A year ago, it seemed possible that New Hampshire was headed toward a triggered tax increase. Instead, lawmakers may trim business tax rates and begin the phaseout of the state’s tax on interest and dividend income, which would take away the asterisk and make New Hampshire the ninth state to forgo an individual income tax altogether.
Had certain revenues dropped 6 percent or more below projections, which seemed plausible early in the pandemic, recent triggered reductions to the rates of New Hampshire’s business taxes would have been reversed. Now some lawmakers are looking to get rid of the tax trigger altogether and ramp down tax rates on businesses in the next two years.
House Bill 10 would lower the Business Profits Tax (BPT) from 7.7 percent to 7.6 percent and the Business Enterprise Tax (BET) from 0.6 percent to 0.55 percent for the current tax year. Both the BPT and the BET would decrease again next year, to 7.5 and 0.5 percent, respectively. Governor Chris Sununu (R) also promoted a BET rate reduction in his budget address on February 11, and included the gradual phasedown of the state’s tax on interest and dividend income in his budget as well.

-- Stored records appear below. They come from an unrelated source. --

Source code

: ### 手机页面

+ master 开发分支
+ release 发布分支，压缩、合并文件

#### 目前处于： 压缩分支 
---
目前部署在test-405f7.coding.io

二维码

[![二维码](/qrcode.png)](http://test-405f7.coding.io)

The BPT can be understood as a typical corporate income tax, but the BET falls more in line with a value-added tax (VAT). While it is a tax levied on businesses, the BET is essentially a universal consumption tax. Its base includes all business activity, but allows subtractions for wages, dividends paid to investors, and interest paid on loans, in order to avoid tax pyramiding and focus on consumption activity. Value-added taxes like the BET have the advantage of an extremely broad base that allows for stability and does not favor one business type or class of consumption over another. Businesses can deduct taxes paid on the BET from their BPT liability.
House Bill 10 would continue the state’s rate reduction efforts, which have been ongoing since 2016, when the BPT was levied at 8.5 percent. The BPT top rate of 7.7 percent is less than those of neighboring Vermont (8.5 percent), Maine (8.93 percent), and Massachusetts (8 percent), though it is still relatively high.
Currently, the rates of both the BPT and the BET for tax year 2022 are tied to revenue collections. If the amount of combined unrestricted general and education trust fund revenue is 6 percent or more below official revenue estimates, the BPT increases to 7.9 percent and the BET increases to 0.675 percent. If that same revenue is 6 percent or more above estimates, the BPT and BET decrease to 7.5 and 0.5 percent, respectively. The same provision was in place for tax year 2021 but was not triggered in either direction. House Bill 10 would replace these triggers with scheduled rate reductions this year and next.
While tax triggers can be a useful tool to bring about tax reform without ignoring revenue concerns, New Hampshire’s trigger is notable in a few ways. First, it could cause either a decrease or an increase, leaving businesses open to tax increases in times when they are already struggling. The trigger is also based on the difference between revenue estimates and collections. While such numbers do give some indication of how a state is doing, tying rate changes to actual year-over-year revenue growth compared to an established baseline would provide a better indication for whether a state can afford rate reductions. If revenue projections are off dramatically in either direction, a rate increase or decrease could be triggered even though actual revenue changes would not otherwise indicate a revision.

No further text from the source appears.